Joint Commission unveils Health Care Equity Resource Center to assist organizations on journey toward safer, more equitable care
November 10, 2022
The Joint Commission has created a Health Care Equity Resource Center that will help organizations monitor their progress toward health care equity.
In January 2023, our new Health Care Equity accreditation requirements will go into effect for hospitals, critical access hospitals, and some segments of ambulatory care and behavioral health care and human services organizations. These new requirements recognize that health care organizations need established leaders and standardized structures and processes to detect and address health care disparities.
The resources include:
- Strategies: Links to resources such as toolkits, templates, and guides
- Soundbites: Brief videos or organizations’ lessons learned
- Snapshots: Brief synopses of approaches used by organizations
- Evidence-based interventions
This is just the beginning, and more resources will be added in the coming months.
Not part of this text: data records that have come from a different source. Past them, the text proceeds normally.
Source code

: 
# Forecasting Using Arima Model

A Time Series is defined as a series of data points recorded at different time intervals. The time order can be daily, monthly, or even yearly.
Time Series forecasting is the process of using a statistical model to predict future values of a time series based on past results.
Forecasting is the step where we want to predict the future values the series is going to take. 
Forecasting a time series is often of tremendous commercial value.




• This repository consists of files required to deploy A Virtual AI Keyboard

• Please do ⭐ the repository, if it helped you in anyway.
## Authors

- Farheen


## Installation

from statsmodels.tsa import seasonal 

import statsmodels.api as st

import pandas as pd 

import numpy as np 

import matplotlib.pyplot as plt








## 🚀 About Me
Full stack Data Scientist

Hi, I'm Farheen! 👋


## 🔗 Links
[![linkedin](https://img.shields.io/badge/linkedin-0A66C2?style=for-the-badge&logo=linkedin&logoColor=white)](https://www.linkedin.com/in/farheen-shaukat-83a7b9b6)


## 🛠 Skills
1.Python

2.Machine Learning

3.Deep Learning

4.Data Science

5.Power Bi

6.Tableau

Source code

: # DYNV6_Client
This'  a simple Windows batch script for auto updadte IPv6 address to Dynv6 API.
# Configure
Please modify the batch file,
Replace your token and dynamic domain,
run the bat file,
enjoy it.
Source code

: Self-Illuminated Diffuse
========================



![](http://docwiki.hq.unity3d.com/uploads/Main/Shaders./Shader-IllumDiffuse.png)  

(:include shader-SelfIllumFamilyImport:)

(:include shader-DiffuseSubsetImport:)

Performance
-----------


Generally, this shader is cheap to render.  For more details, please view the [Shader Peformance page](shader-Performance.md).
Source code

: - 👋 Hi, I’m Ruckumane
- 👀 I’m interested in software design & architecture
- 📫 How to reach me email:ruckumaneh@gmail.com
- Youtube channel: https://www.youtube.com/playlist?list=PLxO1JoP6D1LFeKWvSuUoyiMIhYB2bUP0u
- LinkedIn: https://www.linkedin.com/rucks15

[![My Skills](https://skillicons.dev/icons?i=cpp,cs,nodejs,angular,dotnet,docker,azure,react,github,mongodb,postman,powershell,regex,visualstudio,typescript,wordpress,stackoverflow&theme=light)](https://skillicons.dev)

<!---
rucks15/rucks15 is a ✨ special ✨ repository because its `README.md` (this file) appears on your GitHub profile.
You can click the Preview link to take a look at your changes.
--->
The Joint Commission looks forward to learning from organizations that are making advances, sharing their stories, and being partners with them on this journey to create a more equitable health care system.
Visit the Health Care Equity Resource Center.
The Joint Commission joins Sync for Social Needs coalition, part of White House Conference on Hunger, Nutrition, and Health
November 10, 2022
The Joint Commission has joined the White House Conference on Hunger, Nutrition, and Health’s Sync for Social Needs coalition, committing to a role in ending hunger and reducing diet-related disease in the United States by 2030.
The Sync for Social Needs coalition brings together leading healthcare organizations and healthcare technology companies that aim to integrate nutrition information within a patient’s electronic health record via a standardized, Fast Healthcare Interoperability Resources (FHIR)-based approach.
As the standards-setting organization for more than 22,000 U.S. healthcare organizations, The Joint Commission is committed to working with participants to scale implementation to lower clinician burden to screen for social needs.
The Joint Commission recognizes that the social determinants of health (SDOH) – the conditions in the environments where people live, learn, work, and play – can limit an individual’s access to nutritious foods. Americans who lack access to nutritious food are disproportionately low-income, Black or Hispanic, or live in rural areas. Standardizing SDOH data collection and sharing is a crucial step in understanding and addressing the nature and extent of the problem at hand.
“Health equity is among The Joint Commission’s highest priorities,” said Jonathan B. Perlin, MD, PhD, MSHA, MACP, FACMI, president and chief executive officer, The Joint Commission. “By standardizing the collection and sharing of social determinants of health data, clinicians can be better prepared to tailor a patient’s care to their environment, access, and abilities. The Joint Commission looks forward to collaborating with some of the United States’ leading healthcare organizations to address the social determinants of health that contribute to food insecurity.”
Other member organizations of the Sync for Social Needs coalition include the Department of Veterans Affairs, National Quality Forum, National Committee for Quality Assurance, HL7 International, Epic, Oracle-Cerner, Rush University System for Health, Tufts Medicine, Riverside Health System, SCAN Health Plan, Sanford Health, SSM Health, Higi, BayCare, Geisinger, Meditech, FindHelp, Wellsky, UniteUs, Graphite Health, Saffron Labs, and XanthosHealth.
Learn more about the Conference on Hunger, Nutrition, and Health and the Sync for Social Needs coalition. Also, furthering its commitment to health equity, The Joint Commission recently released new and revised requirements to reduce healthcare disparities that will go into effect on Jan. 1, 2023.